Segment Start: Data section
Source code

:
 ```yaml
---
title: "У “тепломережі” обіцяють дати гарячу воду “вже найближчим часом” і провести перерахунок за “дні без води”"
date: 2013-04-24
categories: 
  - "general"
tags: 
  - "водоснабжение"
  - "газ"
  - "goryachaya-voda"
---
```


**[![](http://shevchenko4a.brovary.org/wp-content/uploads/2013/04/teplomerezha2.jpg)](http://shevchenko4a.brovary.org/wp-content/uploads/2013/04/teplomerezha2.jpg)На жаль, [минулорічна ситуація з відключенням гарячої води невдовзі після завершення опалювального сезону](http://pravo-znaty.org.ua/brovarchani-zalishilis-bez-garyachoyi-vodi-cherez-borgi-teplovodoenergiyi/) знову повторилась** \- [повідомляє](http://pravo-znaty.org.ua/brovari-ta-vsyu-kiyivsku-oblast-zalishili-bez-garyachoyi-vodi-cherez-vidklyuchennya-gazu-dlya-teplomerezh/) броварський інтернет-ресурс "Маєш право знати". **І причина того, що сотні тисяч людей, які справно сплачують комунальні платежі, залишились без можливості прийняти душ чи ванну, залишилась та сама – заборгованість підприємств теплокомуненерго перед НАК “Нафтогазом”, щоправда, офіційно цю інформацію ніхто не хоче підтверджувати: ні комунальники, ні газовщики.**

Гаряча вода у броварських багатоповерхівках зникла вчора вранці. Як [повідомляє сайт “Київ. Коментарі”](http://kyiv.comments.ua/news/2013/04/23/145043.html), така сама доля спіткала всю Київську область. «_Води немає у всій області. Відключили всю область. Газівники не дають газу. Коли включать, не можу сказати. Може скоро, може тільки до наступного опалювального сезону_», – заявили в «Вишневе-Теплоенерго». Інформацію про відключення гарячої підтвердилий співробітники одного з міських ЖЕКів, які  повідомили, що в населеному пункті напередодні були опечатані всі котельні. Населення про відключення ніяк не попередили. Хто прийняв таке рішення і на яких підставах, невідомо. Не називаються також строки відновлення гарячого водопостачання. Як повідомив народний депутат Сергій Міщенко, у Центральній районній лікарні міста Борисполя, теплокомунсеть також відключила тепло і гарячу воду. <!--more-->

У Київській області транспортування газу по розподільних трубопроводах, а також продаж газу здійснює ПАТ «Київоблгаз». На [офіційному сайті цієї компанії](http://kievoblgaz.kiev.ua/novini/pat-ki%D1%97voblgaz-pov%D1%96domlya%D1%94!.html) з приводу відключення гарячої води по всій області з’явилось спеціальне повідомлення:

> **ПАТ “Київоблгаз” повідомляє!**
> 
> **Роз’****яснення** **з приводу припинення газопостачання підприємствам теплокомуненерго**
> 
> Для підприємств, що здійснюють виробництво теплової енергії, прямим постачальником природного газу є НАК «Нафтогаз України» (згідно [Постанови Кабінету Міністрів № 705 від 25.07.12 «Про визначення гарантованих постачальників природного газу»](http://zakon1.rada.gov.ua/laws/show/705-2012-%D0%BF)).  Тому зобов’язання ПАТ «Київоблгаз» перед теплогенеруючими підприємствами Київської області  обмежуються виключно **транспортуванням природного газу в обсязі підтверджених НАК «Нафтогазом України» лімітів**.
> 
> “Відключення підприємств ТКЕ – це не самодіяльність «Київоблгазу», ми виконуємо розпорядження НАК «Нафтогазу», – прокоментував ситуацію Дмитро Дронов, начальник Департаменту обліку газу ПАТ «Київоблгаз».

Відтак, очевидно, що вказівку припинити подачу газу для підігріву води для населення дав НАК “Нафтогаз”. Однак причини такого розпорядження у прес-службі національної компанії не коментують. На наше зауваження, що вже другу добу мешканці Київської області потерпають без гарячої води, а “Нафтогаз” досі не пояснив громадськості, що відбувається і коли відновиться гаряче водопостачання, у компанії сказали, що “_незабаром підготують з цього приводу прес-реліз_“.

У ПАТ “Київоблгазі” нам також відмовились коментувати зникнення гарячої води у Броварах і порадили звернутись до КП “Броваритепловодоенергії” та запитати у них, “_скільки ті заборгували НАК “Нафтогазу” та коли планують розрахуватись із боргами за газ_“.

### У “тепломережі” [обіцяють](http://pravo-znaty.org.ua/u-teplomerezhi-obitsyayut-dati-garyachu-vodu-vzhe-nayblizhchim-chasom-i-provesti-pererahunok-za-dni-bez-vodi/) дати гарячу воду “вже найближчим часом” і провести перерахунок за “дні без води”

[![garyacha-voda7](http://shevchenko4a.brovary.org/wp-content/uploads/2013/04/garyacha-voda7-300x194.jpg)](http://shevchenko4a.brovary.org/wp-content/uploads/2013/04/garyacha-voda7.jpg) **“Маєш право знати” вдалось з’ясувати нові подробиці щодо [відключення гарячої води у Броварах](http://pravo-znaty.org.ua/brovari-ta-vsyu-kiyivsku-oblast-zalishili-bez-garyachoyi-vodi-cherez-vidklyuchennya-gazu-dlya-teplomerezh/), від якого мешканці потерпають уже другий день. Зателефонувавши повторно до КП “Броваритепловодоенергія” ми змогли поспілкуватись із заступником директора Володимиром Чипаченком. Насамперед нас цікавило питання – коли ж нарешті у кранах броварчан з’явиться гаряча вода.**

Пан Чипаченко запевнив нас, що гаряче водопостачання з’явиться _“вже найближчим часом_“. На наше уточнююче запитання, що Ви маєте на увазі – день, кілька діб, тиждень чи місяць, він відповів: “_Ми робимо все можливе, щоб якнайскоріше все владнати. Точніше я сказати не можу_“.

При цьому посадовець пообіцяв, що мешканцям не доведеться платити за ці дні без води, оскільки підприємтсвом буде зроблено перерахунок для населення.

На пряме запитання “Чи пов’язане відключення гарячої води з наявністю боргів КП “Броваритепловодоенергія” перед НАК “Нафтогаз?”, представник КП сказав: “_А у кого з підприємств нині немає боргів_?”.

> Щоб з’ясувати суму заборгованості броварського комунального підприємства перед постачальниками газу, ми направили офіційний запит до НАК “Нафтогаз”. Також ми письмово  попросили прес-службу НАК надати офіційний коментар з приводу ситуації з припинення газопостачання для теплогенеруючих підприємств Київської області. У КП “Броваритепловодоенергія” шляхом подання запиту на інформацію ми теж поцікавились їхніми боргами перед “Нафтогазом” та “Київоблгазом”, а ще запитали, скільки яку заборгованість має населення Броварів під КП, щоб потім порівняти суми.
Segment End: Data section
* Activity
The material above needs to be reproduced exactly as written.

* Task result
Source code

:
 ```yaml
---
title: "У “тепломережі” обіцяють дати гарячу воду “вже найближчим часом” і провести перерахунок за “дні без води”"
date: 2013-04-24
categories: 
  - "general"
tags: 
  - "водоснабжение"
  - "газ"
  - "goryachaya-voda"
---
```


**[![](http://shevchenko4a.brovary.org/wp-content/uploads/2013/04/teplomerezha2.jpg)](http://shevchenko4a.brovary.org/wp-content/uploads/2013/04/teplomerezha2.jpg)На жаль, [минулорічна ситуація з відключенням гарячої води невдовзі після завершення опалювального сезону](http://pravo-znaty.org.ua/brovarchani-zalishilis-bez-garyachoyi-vodi-cherez-borgi-teplovodoenergiyi/) знову повторилась** \- [повідомляє](http://pravo-znaty.org.ua/brovari-ta-vsyu-kiyivsku-oblast-zalishili-bez-garyachoyi-vodi-cherez-vidklyuchennya-gazu-dlya-teplomerezh/) броварський інтернет-ресурс "Маєш право знати". **І причина того, що сотні тисяч людей, які справно сплачують комунальні платежі, залишились без можливості прийняти душ чи ванну, залишилась та сама – заборгованість підприємств теплокомуненерго перед НАК “Нафтогазом”, щоправда, офіційно цю інформацію ніхто не хоче підтверджувати: ні комунальники, ні газовщики.**

Гаряча вода у броварських багатоповерхівках зникла вчора вранці. Як [повідомляє сайт “Київ. Коментарі”](http://kyiv.comments.ua/news/2013/04/23/145043.html), така сама доля спіткала всю Київську область. «_Води немає у всій області. Відключили всю область. Газівники не дають газу. Коли включать, не можу сказати. Може скоро, може тільки до наступного опалювального сезону_», – заявили в «Вишневе-Теплоенерго». Інформацію про відключення гарячої підтвердилий співробітники одного з міських ЖЕКів, які  повідомили, що в населеному пункті напередодні були опечатані всі котельні. Населення про відключення ніяк не попередили. Хто прийняв таке рішення і на яких підставах, невідомо. Не називаються також строки відновлення гарячого водопостачання. Як повідомив народний депутат Сергій Міщенко, у Центральній районній лікарні міста Борисполя, теплокомунсеть також відключила тепло і гарячу воду. <!--more-->

У Київській області транспортування газу по розподільних трубопроводах, а також продаж газу здійснює ПАТ «Київоблгаз». На [офіційному сайті цієї компанії](http://kievoblgaz.kiev.ua/novini/pat-ki%D1%97voblgaz-pov%D1%96domlya%D1%94!.html) з приводу відключення гарячої води по всій області з’явилось спеціальне повідомлення:

> **ПАТ “Київоблгаз” повідомляє!**
> 
> **Роз’****яснення** **з приводу припинення газопостачання підприємствам теплокомуненерго**
> 
> Для підприємств, що здійснюють виробництво теплової енергії, прямим постачальником природного газу є НАК «Нафтогаз України» (згідно [Постанови Кабінету Міністрів № 705 від 25.07.12 «Про визначення гарантованих постачальників природного газу»](http://zakon1.rada.gov.ua/laws/show/705-2012-%D0%BF)).  Тому зобов’язання ПАТ «Київоблгаз» перед теплогенеруючими підприємствами Київської області  обмежуються виключно **транспортуванням природного газу в обсязі підтверджених НАК «Нафтогазом України» лімітів**.
> 
> “Відключення підприємств ТКЕ – це не самодіяльність «Київоблгазу», ми виконуємо розпорядження НАК «Нафтогазу», – прокоментував ситуацію Дмитро Дронов, начальник Департаменту обліку газу ПАТ «Київоблгаз».

Відтак, очевидно, що вказівку припинити подачу газу для підігріву води для населення дав НАК “Нафтогаз”. Однак причини такого розпорядження у прес-службі національної компанії не коментують. На наше зауваження, що вже другу добу мешканці Київської області потерпають без гарячої води, а “Нафтогаз” досі не пояснив громадськості, що відбувається і коли відновиться гаряче водопостачання, у компанії сказали, що “_незабаром підготують з цього приводу прес-реліз_“.

У ПАТ “Київоблгазі” нам також відмовились коментувати зникнення гарячої води у Броварах і порадили звернутись до КП “Броваритепловодоенергії” та запитати у них, “_скільки ті заборгували НАК “Нафтогазу” та коли планують розрахуватись із боргами за газ_“.

### У “тепломережі” [обіцяють](http://pravo-znaty.org.ua/u-teplomerezhi-obitsyayut-dati-garyachu-vodu-vzhe-nayblizhchim-chasom-i-provesti-pererahunok-za-dni-bez-vodi/) дати гарячу воду “вже найближчим часом” і провести перерахунок за “дні без води”

[![garyacha-voda7](http://shevchenko4a.brovary.org/wp-content/uploads/2013/04/garyacha-voda7-300x194.jpg)](http://shevchenko4a.brovary.org/wp-content/uploads/2013/04/garyacha-voda7.jpg) **“Маєш право знати” вдалось з’ясувати нові подробиці щодо [відключення гарячої води у Броварах](http://pravo-znaty.org.ua/brovari-ta-vsyu-kiyivsku-oblast-zalishili-bez-garyachoyi-vodi-cherez-vidklyuchennya-gazu-dlya-teplomerezh/), від якого мешканці потерпають уже другий день. Зателефонувавши повторно до КП “Броваритепловодоенергія” ми змогли поспілкуватись із заступником директора Володимиром Чипаченком. Насамперед нас цікавило питання – коли ж нарешті у кранах броварчан з’явиться гаряча вода.**

Пан Чипаченко запевнив нас, що гаряче водопостачання з’явиться _“вже найближчим часом_“. На наше уточнююче запитання, що Ви маєте на увазі – день, кілька діб, тиждень чи місяць, він відповів: “_Ми робимо все можливе, щоб якнайскоріше все владнати. Точніше я сказати не можу_“.

При цьому посадовець пообіцяв, що мешканцям не доведеться платити за ці дні без води, оскільки підприємтсвом буде зроблено перерахунок для населення.

На пряме запитання “Чи пов’язане відключення гарячої води з наявністю боргів КП “Броваритепловодоенергія” перед НАК “Нафтогаз?”, представник КП сказав: “_А у кого з підприємств нині немає боргів_?”.

> Щоб з’ясувати суму заборгованості броварського комунального підприємства перед постачальниками газу, ми направили офіційний запит до НАК “Нафтогаз”. Також ми письмово  попросили прес-службу НАК надати офіційний коментар з приводу ситуації з припинення газопостачання для теплогенеруючих підприємств Київської області. У КП “Броваритепловодоенергія” шляхом подання запиту на інформацію ми теж поцікавились їхніми боргами перед “Нафтогазом” та “Київоблгазом”, а ще запитали, скільки яку заборгованість має населення Броварів під КП, щоб потім порівняти суми.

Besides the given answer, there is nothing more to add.